Search a Search?
I was in search for an open source search engine for a while. A year ago at the WOS 2004 I heard a talk about nutch. But this was ‘only’ an approach to build something like Google aka a web search, there topics are more related to problems of crawler distribution an consolidation of search data.
That’s not my main interest, a first step should be something like a framework, a basic modular system that is able to dig into all kinds of data formats, on a local basis. Witch means some workstations, personal storage, one or to server, all changing media stuff (usb stick, cd, ipod) that enters or leaves my digital computing equipment.

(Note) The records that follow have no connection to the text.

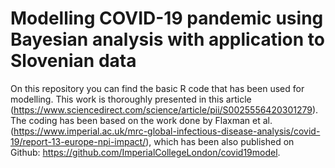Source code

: # Modelling COVID-19 pandemic using Bayesian analysis with application to Slovenian data

On this repository you can find the basic R code that has been used for modelling. This work is thoroughly presented in this article (https://www.sciencedirect.com/science/article/pii/S0025556420301279). The coding has been based on the work done by Flaxman et al. (https://www.imperial.ac.uk/mrc-global-infectious-disease-analysis/covid-19/report-13-europe-npi-impact/), which has been also published on Github: https://github.com/ImperialCollegeLondon/covid19model. 
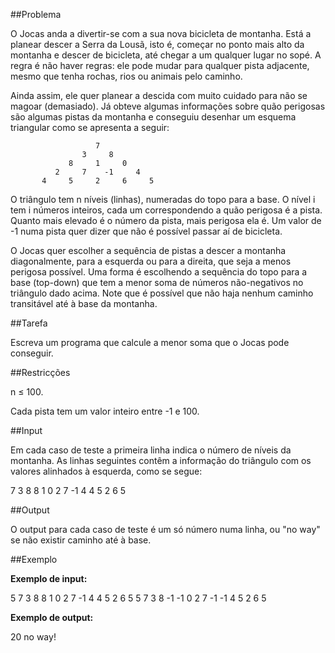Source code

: ##Problema

O Jocas anda a divertir-se com a sua nova bicicleta de montanha. Está a planear descer a Serra da Lousã, isto é, começar no ponto mais alto da montanha e descer de bicicleta, até chegar a um qualquer lugar no sopé. A regra é não haver regras: ele pode mudar para qualquer pista adjacente, mesmo que tenha rochas, rios ou animais pelo caminho.

Ainda assim, ele quer planear a descida com muito cuidado para não se magoar (demasiado). Já obteve algumas informações sobre quão perigosas são algumas pistas da montanha e conseguiu desenhar um esquema triangular como se apresenta a seguir:

                       7
                    3     8
                 8     1     0
              2     7    -1     4
           4     5     2     6     5

O triângulo tem n níveis (linhas), numeradas do topo para a base. O nível i tem i números inteiros, cada um correspondendo a quão perigosa é a pista. Quanto mais elevado é o número da pista, mais perigosa ela é. Um valor de -1 numa pista quer dizer que não é possível passar aí de bicicleta.

O Jocas quer escolher a sequência de pistas a descer a montanha diagonalmente, para a esquerda ou para a direita, que seja a menos perigosa possível. Uma forma é escolhendo a sequência do topo para a base (top-down) que tem a menor soma de números não-negativos no triângulo dado acima. Note que é possível que não haja nenhum caminho transitável até à base da montanha.


##Tarefa

Escreva um programa que calcule a menor soma que o Jocas pode conseguir.

##Restricções

n ≤ 100.

Cada pista tem um valor inteiro entre -1 e 100.


##Input

Em cada caso de teste a primeira linha indica o número de níveis da montanha. As linhas seguintes contêm a informação do triângulo com os valores alinhados à esquerda, como se segue:

7
3 8
8 1 0 
2 7 -1 4
4 5 2 6 5

##Output

O output para cada caso de teste é um só número numa linha, ou "no way" se não existir caminho até à base.


##Exemplo

**Exemplo de input:**

5
7
3 8
8 1 0 
2 7 -1 4
4 5 2 6 5
5
7
3 8
-1 -1 0
2 7 -1 -1
4 5 2 6 5

**Exemplo de output:**

20
no way!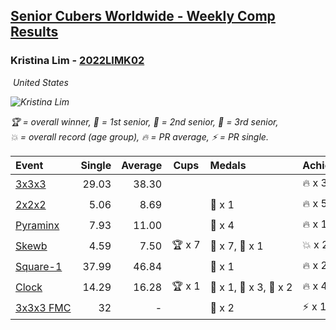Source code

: <style>table {white-space: nowrap;}</style>
<link rel="stylesheet" type="text/css" href="/scw-comp/css/flags.css" />

## [Senior Cubers Worldwide - Weekly Comp Results](/scw-comp/results/)
### Kristina Lim - [2022LIMK02](https://www.worldcubeassociation.org/persons/2022LIMK02)

<i class="flag flag-US" />&nbsp;United States

![Kristina Lim](1670987100.jpg)

<span style="white-space: nowrap;">🏆 = overall winner</span>, <span style="white-space: nowrap;">🥇 = 1st senior</span>, <span style="white-space: nowrap;">🥈 = 2nd senior</span>, <span style="white-space: nowrap;">🥉 = 3rd senior</span>, <span style="white-space: nowrap;">💥 = overall record (age group)</span>, <span style="white-space: nowrap;">🔥 = PR average</span>, <span style="white-space: nowrap;">⚡ = PR single</span>.

| Event | Single | Average | Cups | Medals | Achievements|
| :-- | --: | --: | :--: | :-- | :-- |
| [3x3x3](333.md) | 29.03 | 38.30 |  |  | 🔥 x 3, ⚡ x 4 |
| [2x2x2](222.md) | 5.06 | 8.69 |  | 🥉 x 1 | 🔥 x 5, ⚡ x 4 |
| [Pyraminx](pyram.md) | 7.93 | 11.00 |  | 🥉 x 4 | 🔥 x 1, ⚡ x 2 |
| [Skewb](skewb.md) | 4.59 | 7.50 | 🏆 x 7 | 🥇 x 7, 🥉 x 1 | 💥 x 2, 🔥 x 4, ⚡ x 3 |
| [Square-1](sq1.md) | 37.99 | 46.84 |  | 🥉 x 1 | 🔥 x 2, ⚡ x 2 |
| [Clock](clock.md) | 14.29 | 16.28 | 🏆 x 1 | 🥇 x 1, 🥈 x 3, 🥉 x 2 | 🔥 x 4, ⚡ x 4 |
| [3x3x3 FMC](333fm.md) | 32 | - |  | 🥈 x 2 | ⚡ x 1 |

<!-- Global site tag (gtag.js) - Google Analytics -->
<script async src="https://www.googletagmanager.com/gtag/js?id=UA-86348435-3"></script>
<script>window.dataLayer = window.dataLayer || []; function gtag() {dataLayer.push(arguments);} gtag('js', new Date()); gtag('config', 'UA-86348435-3');</script>
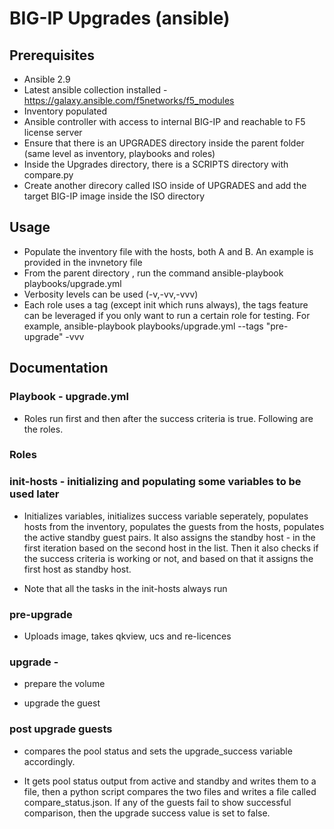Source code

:# BIG-IP Upgrades (ansible)

## Prerequisites

  * Ansible 2.9
  * Latest ansible collection installed - https://galaxy.ansible.com/f5networks/f5_modules
  * Inventory populated
  * Ansible controller with access to internal BIG-IP and reachable to F5 license server
  * Ensure that there is an UPGRADES directory inside the parent folder (same level as inventory, playbooks and roles)
  * Inside the Upgrades directory, there is a SCRIPTS directory with compare.py 
  * Create another direcory called ISO inside of UPGRADES and add the target BIG-IP image inside the ISO directory

## Usage

  * Populate the inventory file with the hosts, both A and B. An example is provided in the invnetory file
  * From the parent directory , run the command ansible-playbook playbooks/upgrade.yml
  * Verbosity levels can be used (-v,-vv,-vvv)
  * Each role uses a tag (except init which runs always), the tags feature can be leveraged if you only want to run a certain role for testing. For example, ansible-playbook playbooks/upgrade.yml --tags "pre-upgrade" -vvv


## Documentation

### Playbook - upgrade.yml

  * Roles run first and then after the success criteria is true. Following are the roles.

### Roles 

### init-hosts - initializing and populating some variables to be used later 

  * Initializes variables, initializes success variable seperately, populates hosts from the inventory, populates the guests from the hosts, populates the active standby guest pairs. It also assigns the standby host - in the first iteration based on the second host in the list. Then it also checks if the success criteria is working or not, and based on that it assigns the first host as standby host.

  * Note that all the tasks in the init-hosts always run

### pre-upgrade

  * Uploads image, takes qkview, ucs and re-licences

### upgrade  - 

  * prepare the volume

  * upgrade the guest


### post upgrade guests

  * compares the pool status and sets the upgrade_success variable accordingly.

  * It gets pool status output from active and standby and writes them to a file, then a python script compares the two files and writes a file called compare_status.json. If any of the guests fail to show successful comparison, then the upgrade success value is set to false.

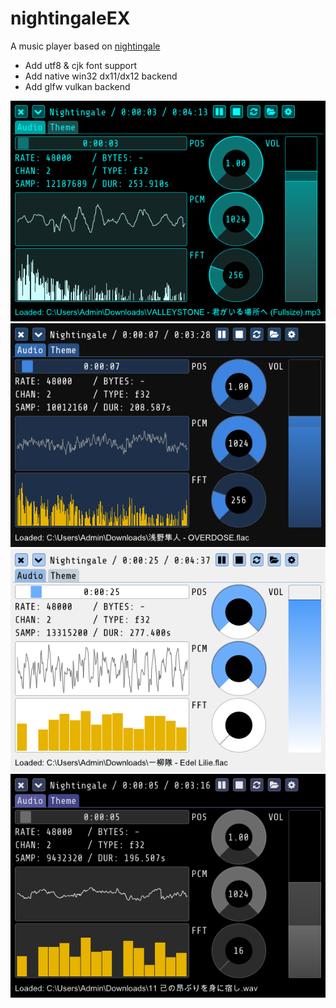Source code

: # nightingaleEX
A music player based on [nightingale](https://github.com/jminor/nightingale)

- Add utf8 & cjk font support
- Add native win32 dx11/dx12 backend
- Add glfw vulkan backend

![img](screenshots/Snipaste_2023-07-29_18-42-32.png)
![img](screenshots/Snipaste_2023-07-29_18-48-11.png)
![img](screenshots/Snipaste_2023-07-29_18-48-43.png)
![img](screenshots/Snipaste_2023-07-29_18-49-03.png)
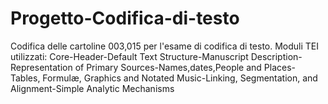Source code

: # Progetto-Codifica-di-testo
 Codifica delle cartoline 003,015 per l'esame di codifica di testo.
 Moduli TEI utilizzati: Core-Header-Default Text Structure-Manuscript Description-Representation of Primary Sources-Names,dates,People and Places- Tables, Formulæ, Graphics and Notated Music-Linking, Segmentation, and Alignment-Simple Analytic Mechanisms
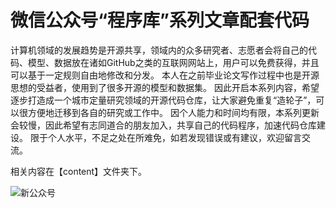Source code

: # 微信公众号“程序库”系列文章配套代码

计算机领域的发展趋势是开源共享，领域内的众多研究者、志愿者会将自己的代码、模型、数据放在诸如GitHub之类的互联网网站上，用户可以免费获得，并且可以基于一定规则自由地修改和分发。
本人在之前毕业论文写作过程中也是开源思想的受益者，使用到了很多开源的模型和数据集。
因此开启本系列内容，希望逐步打造成一个城市定量研究领域的开源代码仓库，让大家避免重复“造轮子”，可以很方便地迁移到各自的研究或工作中。
因个人能力和时间均有限，本系列更新会较慢，因此希望有志同道合的朋友加入，共享自己的代码程序，加速代码仓库建设。
限于个人水平，不足之处在所难免，如若发现错误或有建议，欢迎留言交流。

相关内容在【content】文件夹下。

![新公众号](https://user-images.githubusercontent.com/112926767/196698257-4f0446b7-6d7e-4d71-bda6-989b5a4f6605.jpg)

This was where I came across the Gnome Beagle Project. Based on the Mono environment it is a free implementation of a full blown desktop search engine with further capabilities. I was astonished to find out that almost on the same day Suse announced beagle in its upcoming release 9.3, sure this is because beagle was founded by some novell guys but I’m sure that this application will emerge on a wide range of distributions soon. So long everyone who wants to try it has to get his hands dirty… C# dirty… I know at this point it could get a problem because of the development platform that is used. – Why Mono is Currently An Unacceptable Risk – but hey stay tough.
I just reloaded the nutch page after a few month, and wow after it got a little bit silent around this project they joined the Apache Incubator, a little step in the right direction? The direction where every content provider will also provide the necessary search index and processing power? We’ll see, keep it on Doug.
In general I’m a little bit worried about the topic of open source search engine because compared with other technical functionality the OS scene has missed some development in the last years. Yes search engine design is a hard topic in technical means as in development coordination, but it’s not about to tinker with secret magic algorithms and to discuss the underlying architecture.
What’s more? beyond beagle? I think with the growing presents of marketing search engines (like Google) there is a larger need for free and documented content search. Not only your local hard disk and not only the WWW there is so much more content that wants to be found by free algorithms and not proprietary ones. .) The rest will emerge by itself, distribution via modern sharing systems will be used, bandwidth, to come back to nutchs web crawler point gets cheaper and cheaper.
I hope that we’ll see a rapid development in this area during the next years. For me, large commercial search engines have passed there top ‘as search engines’ yes they will evolve on the commercial market, but not as a technical search base for the masses. – That’s has to be our part.